Low-glycaemic foods: Choose whole grains and non-starchy vegetables, which help keep your blood sugar steady.
Cut added sugars: Eliminate sugary foods and drinks as much as possible from your diet to avoid insulin resistance.
Regular exercise
Moderate activity such as brisk walking, swimming, or yoga can improve insulin sensitivity, which is the key to improving glucose absorption in your body.
Strength training: Build muscle with strength exercises to support metabolism.
Avoid overtraining: Don’t overdo it, as over-exercising can lead to elevated cortisol levels, or the “stress hormone.”.
Prioritise sleep
Adequate sleep: Aim for 7-9 hours each night to regulate hormones like cortisol.
Sleep environment: Keep your bedroom dark, cool, and quiet.
Consistent schedule: Stick to a regular sleep-wake cycle.
Manage stress
Stress reduction: Use techniques like meditation and deep breathing to lower cortisol.

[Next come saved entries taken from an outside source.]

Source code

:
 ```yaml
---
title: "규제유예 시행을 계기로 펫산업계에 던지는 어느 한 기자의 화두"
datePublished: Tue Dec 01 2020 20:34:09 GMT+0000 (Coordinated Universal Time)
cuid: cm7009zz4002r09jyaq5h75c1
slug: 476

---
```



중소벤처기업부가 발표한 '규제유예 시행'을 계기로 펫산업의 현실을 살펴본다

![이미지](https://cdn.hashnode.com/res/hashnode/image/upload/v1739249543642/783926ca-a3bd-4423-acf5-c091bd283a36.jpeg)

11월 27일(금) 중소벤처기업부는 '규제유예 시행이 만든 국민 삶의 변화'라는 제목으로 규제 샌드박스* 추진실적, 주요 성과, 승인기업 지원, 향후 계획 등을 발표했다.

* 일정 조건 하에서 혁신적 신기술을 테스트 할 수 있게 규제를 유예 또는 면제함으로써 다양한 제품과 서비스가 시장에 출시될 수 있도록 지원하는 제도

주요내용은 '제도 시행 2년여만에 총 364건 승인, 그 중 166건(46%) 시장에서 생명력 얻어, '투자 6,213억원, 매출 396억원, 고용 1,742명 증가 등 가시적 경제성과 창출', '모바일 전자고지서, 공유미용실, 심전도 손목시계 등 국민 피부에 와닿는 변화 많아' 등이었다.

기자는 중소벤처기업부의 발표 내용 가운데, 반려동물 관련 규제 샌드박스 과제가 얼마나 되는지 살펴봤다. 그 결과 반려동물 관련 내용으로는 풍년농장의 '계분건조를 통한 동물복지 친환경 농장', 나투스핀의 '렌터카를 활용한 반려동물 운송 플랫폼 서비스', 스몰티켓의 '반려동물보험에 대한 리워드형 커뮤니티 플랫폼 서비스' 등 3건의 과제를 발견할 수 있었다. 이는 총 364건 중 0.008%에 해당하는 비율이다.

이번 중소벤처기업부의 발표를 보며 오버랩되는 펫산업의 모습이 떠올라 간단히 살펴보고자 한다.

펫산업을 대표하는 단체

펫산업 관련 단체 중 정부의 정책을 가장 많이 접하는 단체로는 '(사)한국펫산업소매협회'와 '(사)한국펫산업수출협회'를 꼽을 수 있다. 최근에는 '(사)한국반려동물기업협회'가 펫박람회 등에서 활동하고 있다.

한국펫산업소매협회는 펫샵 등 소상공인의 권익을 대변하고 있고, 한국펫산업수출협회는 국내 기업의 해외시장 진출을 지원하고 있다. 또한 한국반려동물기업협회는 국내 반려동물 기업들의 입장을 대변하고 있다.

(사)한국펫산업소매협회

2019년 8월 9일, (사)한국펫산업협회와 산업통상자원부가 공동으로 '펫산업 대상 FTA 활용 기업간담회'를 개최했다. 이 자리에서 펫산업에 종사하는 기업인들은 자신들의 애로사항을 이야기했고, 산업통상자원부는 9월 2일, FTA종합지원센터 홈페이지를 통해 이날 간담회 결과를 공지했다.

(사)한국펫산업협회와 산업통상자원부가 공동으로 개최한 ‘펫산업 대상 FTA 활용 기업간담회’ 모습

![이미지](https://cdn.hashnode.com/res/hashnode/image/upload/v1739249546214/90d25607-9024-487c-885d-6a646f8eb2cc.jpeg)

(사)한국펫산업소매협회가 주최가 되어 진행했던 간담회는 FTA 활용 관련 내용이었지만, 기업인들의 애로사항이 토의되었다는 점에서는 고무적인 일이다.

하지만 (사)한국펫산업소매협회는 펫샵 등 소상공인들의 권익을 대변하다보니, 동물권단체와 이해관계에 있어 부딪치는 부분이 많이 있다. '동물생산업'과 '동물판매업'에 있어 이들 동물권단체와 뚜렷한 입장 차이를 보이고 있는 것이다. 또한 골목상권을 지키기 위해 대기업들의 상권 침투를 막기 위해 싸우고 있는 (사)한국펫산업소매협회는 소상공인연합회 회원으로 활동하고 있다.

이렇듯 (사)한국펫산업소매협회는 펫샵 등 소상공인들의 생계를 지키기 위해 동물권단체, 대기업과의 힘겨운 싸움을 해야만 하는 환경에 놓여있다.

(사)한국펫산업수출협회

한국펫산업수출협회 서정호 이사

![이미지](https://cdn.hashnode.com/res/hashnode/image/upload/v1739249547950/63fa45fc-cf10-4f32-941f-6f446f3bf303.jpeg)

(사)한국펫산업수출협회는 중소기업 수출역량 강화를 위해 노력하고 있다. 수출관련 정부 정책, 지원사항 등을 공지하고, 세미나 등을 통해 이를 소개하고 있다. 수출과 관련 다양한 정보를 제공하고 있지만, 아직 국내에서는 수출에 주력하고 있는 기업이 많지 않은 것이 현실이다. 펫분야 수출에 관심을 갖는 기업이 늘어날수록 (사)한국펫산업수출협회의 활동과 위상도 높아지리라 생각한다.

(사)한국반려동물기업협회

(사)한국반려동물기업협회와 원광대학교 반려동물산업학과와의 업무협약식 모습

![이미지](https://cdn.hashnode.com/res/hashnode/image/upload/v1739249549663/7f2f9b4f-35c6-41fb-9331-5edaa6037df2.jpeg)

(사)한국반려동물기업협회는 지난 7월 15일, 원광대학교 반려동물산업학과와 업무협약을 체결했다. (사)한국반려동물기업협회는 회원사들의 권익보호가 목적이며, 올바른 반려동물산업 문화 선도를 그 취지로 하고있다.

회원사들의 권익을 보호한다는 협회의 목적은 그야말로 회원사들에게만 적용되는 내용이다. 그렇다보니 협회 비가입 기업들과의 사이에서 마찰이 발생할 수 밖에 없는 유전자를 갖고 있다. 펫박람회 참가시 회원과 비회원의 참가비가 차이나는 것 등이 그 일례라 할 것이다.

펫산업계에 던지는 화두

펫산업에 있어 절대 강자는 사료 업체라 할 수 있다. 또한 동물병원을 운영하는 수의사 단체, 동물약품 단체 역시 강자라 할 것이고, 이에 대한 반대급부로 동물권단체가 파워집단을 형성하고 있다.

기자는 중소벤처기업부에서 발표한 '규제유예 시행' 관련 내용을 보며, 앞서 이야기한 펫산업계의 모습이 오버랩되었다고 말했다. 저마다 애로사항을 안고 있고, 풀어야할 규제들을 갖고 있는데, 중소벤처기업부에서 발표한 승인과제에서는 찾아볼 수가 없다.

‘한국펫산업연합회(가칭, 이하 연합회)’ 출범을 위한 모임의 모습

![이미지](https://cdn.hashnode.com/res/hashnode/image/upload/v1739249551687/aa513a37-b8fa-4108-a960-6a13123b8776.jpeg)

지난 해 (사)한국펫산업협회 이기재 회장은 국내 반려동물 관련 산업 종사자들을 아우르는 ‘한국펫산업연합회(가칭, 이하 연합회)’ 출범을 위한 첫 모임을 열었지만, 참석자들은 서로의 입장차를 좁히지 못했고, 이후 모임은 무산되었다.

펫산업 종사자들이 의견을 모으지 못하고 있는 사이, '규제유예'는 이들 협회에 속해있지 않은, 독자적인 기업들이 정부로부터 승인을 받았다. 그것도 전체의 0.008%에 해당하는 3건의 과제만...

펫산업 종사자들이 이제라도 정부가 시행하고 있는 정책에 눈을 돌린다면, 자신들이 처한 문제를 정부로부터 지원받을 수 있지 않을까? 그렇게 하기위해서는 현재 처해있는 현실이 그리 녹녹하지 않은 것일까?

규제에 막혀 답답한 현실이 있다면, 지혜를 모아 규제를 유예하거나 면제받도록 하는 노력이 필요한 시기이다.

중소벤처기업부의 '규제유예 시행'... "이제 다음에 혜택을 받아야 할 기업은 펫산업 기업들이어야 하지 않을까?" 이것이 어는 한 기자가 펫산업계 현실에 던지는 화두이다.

Relaxation: Engage in relaxing activities like reading or spending time in nature.
Mindfulness: Practice mindfulness to reduce stress impact.
Support gut health
Probiotics and prebiotics: Eat yoghurt, kefir, garlic, and bananas to boost gut health.
Fibre: Promote beneficial bacteria with a high-fibre diet.
Hydration: Drink plenty of water for digestion and hormone metabolism.
Consider supplements
Vitamin D: Ensure adequate levels of hormone regulation.
Magnesium: Support hormone production with magnesium-rich foods or supplements.
Omega-3s: Include omega-3 fatty acids to reduce inflammation and support hormones.
Balancing hormones while losing weight doesn’t have to be complicated. Focus on smart and clean eating at least 80 per cent of the time, exercise regularly, and manage your stress. These key things can keep your hormones happy and help you reach your weight loss goals.